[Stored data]
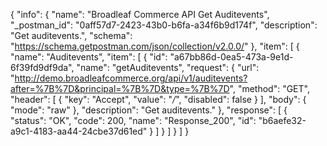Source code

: {
  "info": {
    "name": "Broadleaf Commerce API Get Auditevents",
    "_postman_id": "0aff57d7-2423-43b0-b6fa-a34f6b9d174f",
    "description": "Get auditevents.",
    "schema": "https://schema.getpostman.com/json/collection/v2.0.0/"
  },
  "item": [
    {
      "name": "Auditevents",
      "item": [
        {
          "id": "a67bb86d-0ea5-473a-9e1d-6f39fd9df9da",
          "name": "getAuditevents",
          "request": {
            "url": "http://demo.broadleafcommerce.org/api/v1/auditevents?after=%7B%7D&principal=%7B%7D&type=%7B%7D",
            "method": "GET",
            "header": [
              {
                "key": "Accept",
                "value": "*/*",
                "disabled": false
              }
            ],
            "body": {
              "mode": "raw"
            },
            "description": "Get auditevents."
          },
          "response": [
            {
              "status": "OK",
              "code": 200,
              "name": "Response_200",
              "id": "b6aefe32-a9c1-4183-aa44-24cbe37d61ed"
            }
          ]
        }
      ]
    }
  ]
}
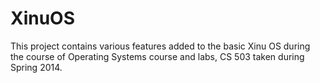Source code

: XinuOS
======
This project contains various features added to the basic Xinu OS during the course of Operating Systems course and labs, CS 503
taken during Spring 2014. 

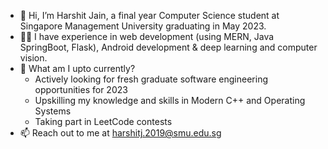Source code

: - 👋 Hi, I’m Harshit Jain, a final year Computer Science student at Singapore Management University graduating in May 2023.
- 👨‍💻 I have experience in web development (using MERN, Java SpringBoot, Flask), Android development & deep learning and computer vision. 
- 🌱 What am I upto currently?
  - Actively looking for fresh graduate software engineering opportunities for 2023
  - Upskilling my knowledge and skills in Modern C++ and Operating Systems
  - Taking part in LeetCode contests
- 📫 Reach out to me at harshitj.2019@smu.edu.sg

<!---
harshitjain9/harshitjain9 is a ✨ special ✨ repository because its `README.md` (this file) appears on your GitHub profile.
You can click the Preview link to take a look at your changes.
--->
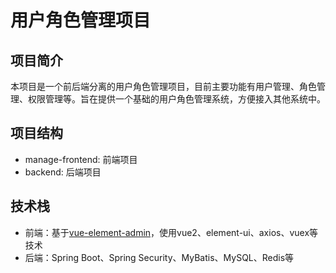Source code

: # 用户角色管理项目
## 项目简介
本项目是一个前后端分离的用户角色管理项目，目前主要功能有用户管理、角色管理、权限管理等。旨在提供一个基础的用户角色管理系统，方便接入其他系统中。

## 项目结构
- manage-frontend: 前端项目
- backend: 后端项目

## 技术栈
- 前端：基于[vue-element-admin](https://github.com/PanJiaChen/vue-element-admin)，使用vue2、element-ui、axios、vuex等技术
- 后端：Spring Boot、Spring Security、MyBatis、MySQL、Redis等

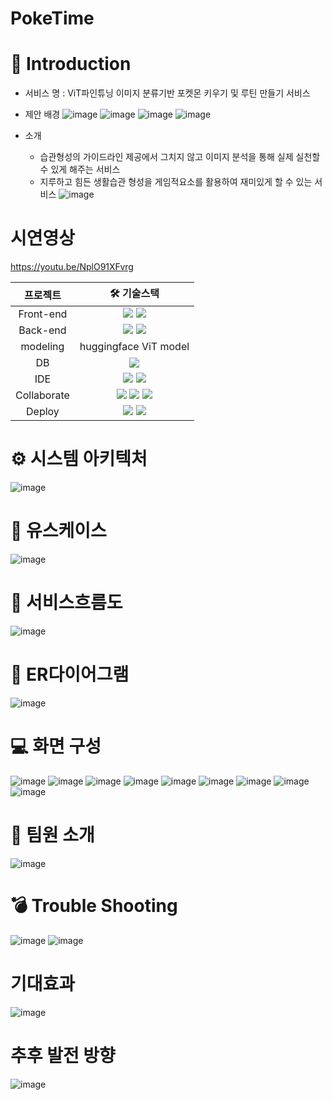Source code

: # PokeTime

# 📃 Introduction
- 서비스 명 : ViT파인튜닝 이미지 분류기반 포켓몬 키우기 및 루틴 만들기 서비스
- 제안 배경
  ![image](https://github.com/user-attachments/assets/8fdbbb75-a772-44aa-a210-2dc853a9b952)
  ![image](https://github.com/user-attachments/assets/de61b3e6-5625-4f63-8d6d-12eb2f160660)
  ![image](https://github.com/user-attachments/assets/7a34388c-9ab7-416f-b9ec-abac2854fe52)
  ![image](https://github.com/user-attachments/assets/418eb040-d42d-47f5-a5d2-90695d030430)

- 소개
  - 습관형성의 가이드라인 제공에서 그치지 않고 이미지 분석을 통해 실제 실천할 수 있게 해주는 서비스
  - 지루하고 힘든 생활습관 형성을 게임적요소를 활용하여 재미있게 할 수 있는 서비스
  ![image](https://github.com/user-attachments/assets/6d23feeb-5f13-4c25-ab42-35503a63b574)

# 시연영상
https://youtu.be/NplO91XFvrg


|프로젝트|🛠 기술스택|
|:---:|:---:|
|Front-end|<img src="https://img.shields.io/badge/JavaScript-323330?style=for-the-badge&logo=javascript&logoColor=F7DF1E"/> <img src="https://img.shields.io/badge/Nunjucks-1C4913?style=for-the-badge&logo=nunjucks&logoColor=white"/>|
|Back-end|<img src="https://img.shields.io/badge/Node%20js-339933?style=for-the-badge&logo=nodedotjs&logoColor=white"/> <img src="https://img.shields.io/badge/Express%20js-000000?style=for-the-badge&logo=express&logoColor=white">|
|modeling|huggingface ViT model|
|DB|<img src="https://img.shields.io/badge/MySQL-005C84?style=for-the-badge&logo=mysql&logoColor=white">|
|IDE|<img src="https://img.shields.io/badge/VSCode-0078D4?style=for-the-badge&logo=visual%20studio%20code&logoColor=white"/> <img src="https://img.shields.io/badge/PyCharm-000000.svg?&style=for-the-badge&logo=PyCharm&logoColor=white"/>|
|Collaborate|<img src="https://img.shields.io/badge/Notion-000000?style=for-the-badge&logo=notion&logoColor=white"/> <img src="https://img.shields.io/badge/GitHub-100000?style=for-the-badge&logo=github&logoColor=white"> <img src="https://img.shields.io/badge/Discord-5865F2?style=for-the-badge&logo=discord&logoColor=white">|
|Deploy|<img src="https://img.shields.io/badge/Amazon_AWS-FF9900?style=for-the-badge&logo=amazonaws&logoColor=white"> <img src="https://img.shields.io/badge/Ubuntu-E95420?style=for-the-badge&logo=ubuntu&logoColor=white">|


# ⚙ 시스템 아키텍처
![image](https://github.com/user-attachments/assets/5b05bc55-c9b6-4ea1-ba4e-5733132cf250)


# 📌 유스케이스
![image](https://github.com/user-attachments/assets/99a4b7f1-5283-412f-92c0-3886c1ade277)


# 📌 서비스흐름도
![image](https://github.com/user-attachments/assets/4c798caf-a3f5-4a06-8f71-b04328024d90)


# 📌 ER다이어그램
 ![image](https://github.com/user-attachments/assets/f3fa6207-40fa-4cc3-acbb-e63bc47fb5cc)


# 💻 화면 구성
![image](https://github.com/user-attachments/assets/98b9763e-2925-4f50-bd1b-3883c550ed1c)
![image](https://github.com/user-attachments/assets/d6ba47a3-747e-45b0-9ae6-0a87a616cfbe)
![image](https://github.com/user-attachments/assets/b960f499-2113-4302-8818-79669d3eba55)
![image](https://github.com/user-attachments/assets/f0cf5416-8ad6-4874-b87c-81bfefdc4f83)
![image](https://github.com/user-attachments/assets/a8411500-9cb2-4e9a-8a73-171b210f33d6)
![image](https://github.com/user-attachments/assets/1f4ec730-add3-4d25-805a-631693664971)
![image](https://github.com/user-attachments/assets/e2f03318-df82-4303-9e05-1a2063a885fa)
![image](https://github.com/user-attachments/assets/55b79ecc-9b5c-422c-b91e-1606fb64278f)
![image](https://github.com/user-attachments/assets/d605dbb8-264c-4e66-98df-fd56ddadea68)


# 🎈 팀원 소개
![image](https://github.com/user-attachments/assets/c80fbec8-25f0-46c8-a7b6-0d997cc1941d)



# 💣 Trouble Shooting
![image](https://github.com/user-attachments/assets/29191d52-a421-4479-a799-77dec150a9e0)
![image](https://github.com/user-attachments/assets/2f272e5b-6c21-41e8-937b-5fcd750c6c6b)

# 기대효과
![image](https://github.com/user-attachments/assets/f46b53bb-2ad2-4f85-80d3-7b2cf1f23b47)

# 추후 발전 방향
![image](https://github.com/user-attachments/assets/3f0a4148-ec5d-4d7b-9393-799398997730)




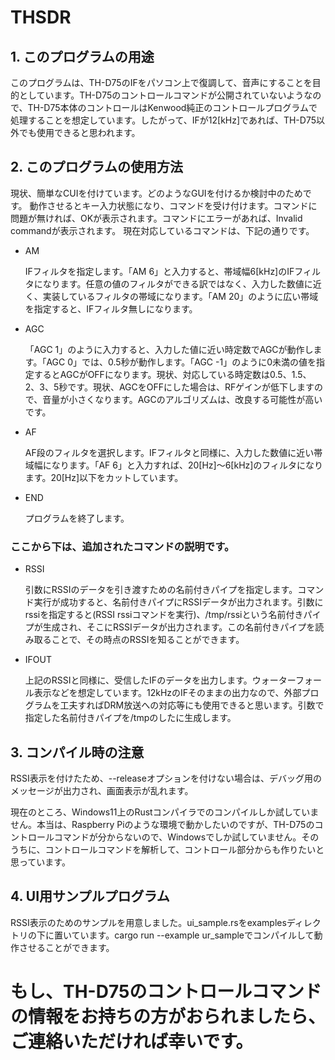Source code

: # THSDR
## 1. このプログラムの用途
このプログラムは、TH-D75のIFをパソコン上で復調して、音声にすることを目的としています。TH-D75のコントロールコマンドが公開されていないようなので、TH-D75本体のコントロールはKenwood純正のコントロールプログラムで処理することを想定しています。したがって、IFが12[kHz]であれば、TH-D75以外でも使用できると思われます。
## 2. このプログラムの使用方法
現状、簡単なCUIを付けています。どのようなGUIを付けるか検討中のためです。
動作させるとキー入力状態になり、コマンドを受け付けます。コマンドに問題が無ければ、OKが表示されます。コマンドにエラーがあれば、Invalid commandが表示されます。
現在対応しているコマンドは、下記の通りです。
- AM

  IFフィルタを指定します。「AM 6」と入力すると、帯域幅6[kHz]のIFフィルタになります。任意の値のフィルタができる訳ではなく、入力した数値に近く、実装しているフィルタの帯域になります。「AM 20」のように広い帯域を指定すると、IFフィルタ無しになります。
- AGC
  
  「AGC 1」のように入力すると、入力した値に近い時定数でAGCが動作します。「AGC 0」では、0.5秒が動作します。「AGC -1」のように0未満の値を指定するとAGCがOFFになります。現状、対応している時定数は0.5、1.5、2、3、5秒です。現状、AGCをOFFにした場合は、RFゲインが低下しますので、音量が小さくなります。AGCのアルゴリズムは、改良する可能性が高いです。
- AF
  
  AF段のフィルタを選択します。IFフィルタと同様に、入力した数値に近い帯域幅になります。「AF 6」と入力すれば、20[Hz]～6[kHz]のフィルタになります。20[Hz]以下をカットしています。
- END
  
  プログラムを終了します。

### ここから下は、追加されたコマンドの説明です。
- RSSI

  引数にRSSIのデータを引き渡すための名前付きパイプを指定します。コマンド実行が成功すると、名前付きパイプにRSSIデータが出力されます。引数にrssiを指定すると(RSSI rssiコマンドを実行)、/tmp/rssiという名前付きパイプが生成され、そこにRSSIデータが出力されます。この名前付きパイプを読み取ることで、その時点のRSSIを知ることができます。
  
- IFOUT

  上記のRSSIと同様に、受信したIFのデータを出力します。ウォーターフォール表示などを想定しています。12kHzのIFそのままの出力なので、外部プログラムを工夫すればDRM放送への対応等にも使用できると思います。引数で指定した名前付きパイプを/tmpのしたに生成します。

## 3. コンパイル時の注意
RSSI表示を付けたため、--releaseオプションを付けない場合は、デバッグ用のメッセージが出力され、画面表示が乱れます。

現在のところ、Windows11上のRustコンパイラでのコンパイルしか試していません。本当は、Raspberry Piのような環境で動かしたいのですが、TH-D75のコントロールコマンドが分からないので、Windowsでしか試していません。そのうちに、コントロールコマンドを解析して、コントロール部分からも作りたいと思っています。
## 4. UI用サンプルプログラム
RSSI表示のためのサンプルを用意しました。ui_sample.rsをexamplesディレクトリの下に置いています。cargo run --example ur_sampleでコンパイルして動作させることができます。


# もし、TH-D75のコントロールコマンドの情報をお持ちの方がおられましたら、ご連絡いただければ幸いです。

Exercise requirements:
Each line above that includes "name" counts once; state the total and nothing more.

Answer below:
4